Kubernetes resource limits and kernel cgroups

Resource limits provide a way to manage the resource consumption of application pods. In this article we first look at how users can set memory resource limits for containers in a pod. Then we look at how the container runtimes collaborate with Kubernetes to make this happen. Following this, we run some experiments with cgroups and bpftrace to get insights into how the Linux kernel handles the memory limits.

Kubernetes resource limit

The following is an example pod yaml modelled after the sample busybox.yaml which has resource limits set:

The resource limit for memory here is set to 20MiB. How does Kubernetes establish these limits for the containers ? The answer lies in the collaboration between Kubernetes and the underlying container run time, such as containerd.

Container runtimes like containerd are ultimately responsible for running the containers on the nodes. Container Runtime Interface(CRI) provides a standardised way for Kubernetes to communicate with the container runtimes.
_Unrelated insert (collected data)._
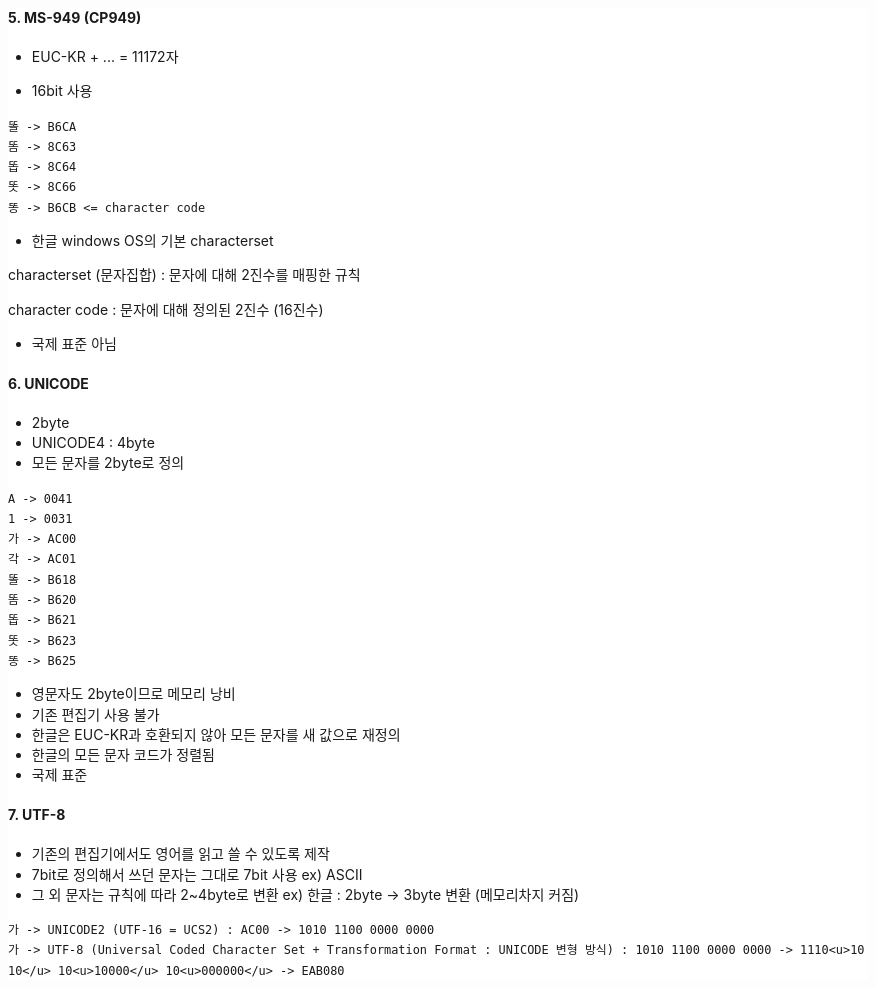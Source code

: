 #### 5. MS-949 (CP949)

- EUC-KR + ... = 11172자

- 16bit 사용

```
똘 -> B6CA
똠 -> 8C63
똡 -> 8C64
똣 -> 8C66
똥 -> B6CB <= character code
```

- 한글 windows OS의 기본 characterset

characterset (문자집합) : 문자에 대해 2진수를 매핑한 규칙

character code : 문자에 대해 정의된 2진수 (16진수)

- 국제 표준 아님

#### 6. UNICODE
- 2byte
- UNICODE4 : 4byte
- 모든 문자를 2byte로 정의

```
A -> 0041
1 -> 0031
가 -> AC00
각 -> AC01
똘 -> B618
똠 -> B620
똡 -> B621
똣 -> B623
똥 -> B625
```

- 영문자도 2byte이므로 메모리 낭비
- 기존 편집기 사용 불가
- 한글은 EUC-KR과 호환되지 않아 모든 문자를 새 값으로 재정의
- 한글의 모든 문자 코드가 정렬됨
- 국제 표준

#### 7. UTF-8
- 기존의 편집기에서도 영어를 읽고 쓸 수 있도록 제작
- 7bit로 정의해서 쓰던 문자는 그대로 7bit 사용
ex) ASCII
- 그 외 문자는 규칙에 따라 2~4byte로 변환
ex) 한글 : 2byte -> 3byte 변환 (메모리차지 커짐)

```
가 -> UNICODE2 (UTF-16 = UCS2) : AC00 -> 1010 1100 0000 0000
가 -> UTF-8 (Universal Coded Character Set + Transformation Format : UNICODE 변형 방식) : 1010 1100 0000 0000 -> 1110<u>1010</u> 10<u>10000</u> 10<u>000000</u> -> EAB080
```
The diagram below depicts the calls from Kubelet to the container runtime via CRI.

When a container is to be created the Kubelet on the node will call the underlying container runtime via the CreateContainer call in the ContainerManager interface:

The resource limits are filled into OS specific container config and then sent to the container runtime.

For example, in a Linux environment, the LinuxContainerResources struct embedded within the ContainerConfig consists of MemoryLimitInBytes field which is used to communicate the memory limit to be set. CreateContainer is called with the ContainerConfig parameter. These values are interpreted by the runtime and the resource limits set using cgroups.

Container runtime

In order to understand the container runtime’s operations, let’s spin up the busybox container with the following yaml:

When the containers are created on the node, a path in the cgroup sysfs is created. For example on an aks-engine cluster, the following is what the path looks like for the specific container:

Now let’s check the memory limit set here:

As can be seen, the runtime has indicated the memory limits it wants to apply via cgroup entries.

Cgroups memory limits and Linux kernel

The resource consumption of containers are enforced by the cgroups feature in the Linux kernel. bpftrace is a tool used for Kernel performance analysis and tracing. It leverages the BPF(Berkeley Packet Filter) subsystem in the Linux kernel. Let’s see how the memory limits are enforced by the Kernel by running an experiment involving memory allocation, cgroup and some bpftrace magic :-)

Let’s consider the following simple C program which allocates memory by calling malloc and then writes to the memory location. As shown in the diagram above, when data is written to the allocated locations, kernel gets page faults. These page faults result in real physical pages being allocated and linked to the memory corresponding to the malloc buffer.

For ease of understanding we just use memory allocation in pages. On running the above program, we get a prompt which gives us the information about the pid of the process:

After some code travel (;-)) in the area of linux/mm/ directory in the Linux kernel source we can see that the function which gets called to check if the cgroups are meeting the limits is named try_charge. Let’s use bpftrace to trace the function try_charge in the kernel. We request bpftrace to get us two maps — one which stores the return value (@ret) and one which stores the stack trace(@[kstack]). Let’s start the bpftrace by running the following:

We are using cgroups v1 for the experiments. In this case, the swap memory allocations are not charged against the cgroup of the process, hence we switch off the swap before proceeding further.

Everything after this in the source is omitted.